Published on Wed, Sep 09,2015 | 17:41, Updated at Wed, Sep 09 at 17:41Source : 


Companies and shareholders need to find a common ground on exit strategies
Bosch Chassis Systems proposes to increase the face value of its shares from Rs.10 to Rs.100,000. After the reorganization of share capital, each shareholder will receive shares as per their entitlement. All fractional holdings will be aggregated and the resulting number of shares will be transferred to a trustee for sale. The proceeds will then be distributed to the shareholders with fractional entitlements. Based on the recommendation of the independent valuers, the company has fixed the sale price at Rs.600 per share.

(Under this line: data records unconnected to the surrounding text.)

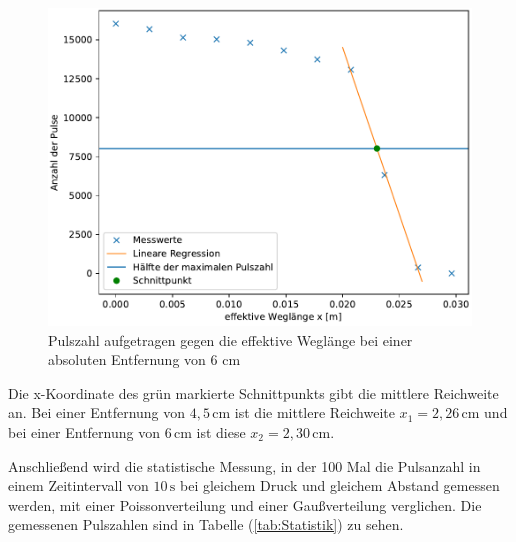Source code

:\begin{figure}[H]
    \centering
    \includegraphics[width=\textwidth]{Plots/plot4.pdf}
    \caption{Pulszahl aufgetragen gegen die effektive Weglänge bei einer absoluten Entfernung von 6 cm}
    \label{fig:Weglaenge_2}
\end{figure}
Die x-Koordinate des grün markierte Schnittpunkts gibt die mittlere Reichweite an. Bei einer Entfernung von $4,5 \, \unit{\centi\meter}$ ist die mittlere Reichweite 
$x_1 = 2,26 \, \unit{\centi\meter}$ und bei einer Entfernung von $6 \, \unit{\centi\meter}$ ist diese $x_2 = 2,30 \, \unit{\centi\meter}$. 

Anschließend wird die statistische Messung, in der 100 Mal die Pulsanzahl in einem Zeitintervall von $10 \, \unit{\second}$ bei gleichem Druck und gleichem Abstand gemessen werden, mit einer Poissonverteilung und 
einer Gaußverteilung verglichen. Die gemessenen Pulszahlen sind in Tabelle (\ref{tab:Statistik}) zu sehen.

The company reasons that the move will benefit these shareholders, who now get an exit opportunity. Further, it believes that overhead costs incurred on servicing the fragmented minority shareholding will be reduced significantly post consolidation.

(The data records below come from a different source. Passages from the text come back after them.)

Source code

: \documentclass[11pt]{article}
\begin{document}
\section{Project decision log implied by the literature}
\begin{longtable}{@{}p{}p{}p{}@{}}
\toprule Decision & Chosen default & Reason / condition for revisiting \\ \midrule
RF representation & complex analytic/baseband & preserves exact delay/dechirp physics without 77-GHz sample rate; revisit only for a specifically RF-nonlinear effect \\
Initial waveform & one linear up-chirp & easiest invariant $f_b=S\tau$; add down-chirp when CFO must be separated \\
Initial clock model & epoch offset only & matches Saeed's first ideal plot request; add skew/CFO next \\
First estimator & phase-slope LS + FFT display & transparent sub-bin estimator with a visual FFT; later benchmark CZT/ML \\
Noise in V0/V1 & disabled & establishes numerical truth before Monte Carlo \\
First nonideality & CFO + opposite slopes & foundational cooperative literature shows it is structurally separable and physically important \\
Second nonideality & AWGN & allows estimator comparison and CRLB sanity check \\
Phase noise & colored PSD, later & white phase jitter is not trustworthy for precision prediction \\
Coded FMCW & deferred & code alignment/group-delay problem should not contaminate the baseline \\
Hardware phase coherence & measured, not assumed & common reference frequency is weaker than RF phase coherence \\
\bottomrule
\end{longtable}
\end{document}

But not all investors are convinced. They believe the offer price of Rs.600 per share, which is the same as the delisting price in 2008, is too low and does not take into account the improved fundamentals of the company.

This is not an isolated case. IiAS has observed a similar pattern in other unlisted companies (Victor Gaskets, Bosch Rexroth, Micro Ink) where a reorganization of the share capital has helped the company reduce its minority shareholding. In such cases, even after successful delisting, a small portion of the stake remains with shareholders who did not participate in the offer. In most cases, the refusal to tender shares arises due to differences over valuation. This compels companies to adopt more aggressive tactics and forcibly squeeze out the minority shareholders.

IiAS believes a more balanced approach is required. Companies, on their part, need to respect the views of shareholders and find a more amicable solution. They need to strengthen their communication with shareholders, in order to convey the rationale and appropriateness of the offer price. Shareholders too, need to be more reasonable. The delisting process requires the consent of both regulators and shareholders. Once approved, individual shareholders must respect the decision of the majority and not hold the company to ransom by demanding a higher exit price. As IiAS has argued earlier, valuations are an inexact measure. Therefore, any evaluation of the company’s position must be based on its fundamentals and cannot be driven by shareholder desire.

Manipulative measures by the management create an atmosphere of mistrust, which dents the robustness of corporate democracy. Companies and shareholders must therefore find a common ground on exit decisions.

To know why companies and shareholders need to find a common ground on exit strategies, please see the enclosed IIAS report.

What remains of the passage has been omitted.